Stott Park Bobbin Mill
Victorian bobbin mill where ghostly workers continue operating dangerous wood-turning machinery, their accidents replaying in phantom form.
Stott Park Bobbin Mill, operational from 1835 to 1971, produced the wooden bobbins essential to Britain’s textile industry. The mill employed local workers who operated dangerous wood-turning lathes, saws, and drilling equipment powered by a waterwheel and later steam. The work was hazardous—rotating machinery could catch clothing or hair, sharp tools could slip, and wood dust caused chronic respiratory disease. Several workers died in machinery accidents, and many more suffered disabling injuries. The mill’s remarkable preservation as a working museum has maintained the original Victorian machinery—and, according to numerous reports, the presence of those who worked it.

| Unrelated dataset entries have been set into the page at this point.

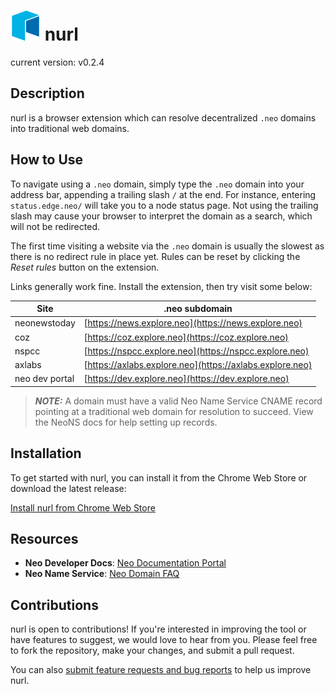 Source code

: # ![nurl Icon](https://github.com/EdgeDLT/nurl/blob/main/icons/icon48.png) nurl

current version: v0.2.4

## Description

nurl is a browser extension which can resolve decentralized `.neo` domains into traditional web domains.

## How to Use

To navigate using a `.neo` domain, simply type the `.neo` domain into your address bar, appending a trailing slash `/` at the end. For instance, entering `status.edge.neo/` will take you to a node status page. Not using the trailing slash may cause your browser to interpret the domain as a search, which will not be redirected. 

The first time visiting a website via the `.neo` domain is usually the slowest as there is no redirect rule in place yet. Rules can be reset by clicking the _Reset rules_ button on the extension.

Links generally work fine. Install the extension, then try visit some below:

| Site           | .neo subdomain                                     |
|----------------|----------------------------------------------------|
| neonewstoday   | [https://news.explore.neo](https://news.explore.neo) |
| coz            | [https://coz.explore.neo](https://coz.explore.neo) |
| nspcc          | [https://nspcc.explore.neo](https://nspcc.explore.neo) |
| axlabs         | [https://axlabs.explore.neo](https://axlabs.explore.neo) |
| neo dev portal | [https://dev.explore.neo](https://dev.explore.neo) |


> **_NOTE:_** A domain must have a valid Neo Name Service CNAME record pointing at a traditional web domain for resolution to succeed. View the NeoNS docs for help setting up records.

## Installation

To get started with nurl, you can install it from the Chrome Web Store or download the latest release:

[Install nurl from Chrome Web Store](https://chrome.google.com/webstore/detail/nurl/eganmcnjhaccfjgcanblacklelhpggno)

## Resources

- **Neo Developer Docs**: [Neo Documentation Portal](https://developers.neo.org/)
- **Neo Name Service**: [Neo Domain FAQ](https://neo.link/faq)

## Contributions

nurl is open to contributions! If you're interested in improving the tool or have features to suggest, we would love to hear from you. Please feel free to fork the repository, make your changes, and submit a pull request.

You can also [submit feature requests and bug reports](https://github.com/EdgeDLT/nurl/issues) to help us improve nurl.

The most disturbing paranormal phenomenon at Stott Park is the phantom replay of machinery accidents. In the turning shop, where wooden blanks were shaped on lathes, visitors and staff have witnessed horrifying apparitions of accidents occurring—a worker’s clothing catching in the machinery, the sudden spray of blood, and screams of agony. These visions last only seconds before vanishing, leaving witnesses shaken and the room unnaturally silent. The smell of blood and wood shavings sometimes pervades the area, and cold spots mark the locations where fatal accidents occurred. Former mill workers visiting the site have identified specific apparitions as colleagues who died in the machinery, recognizing their clothing and manner of working.
The waterwheel room and engine house echo with the sounds of the mill in full operation—the rumble of the wheel, the hiss of steam, and the synchronized clatter of belt-driven machinery. Witnesses report seeing shadowy figures moving purposefully through the building, their actions matching the rhythm of work that characterized the mill for over a century. In the areas where children worked sorting bobbins and removing bark from wood, the sounds of young voices and coughing echo through the empty spaces. The mill’s atmosphere becomes oppressively heavy during demonstrations when the original machinery is operated, as if the ghosts recognize the familiar sounds and sensations of their labor. Objects move independently, tools appear in different locations, and the smell of machine oil and fresh-cut wood manifests without explanation. The workers of Stott Park, it seems, remain bound to their dangerous trade, forever turning wood on Victorian lathes in the shadows of the Lake District fell.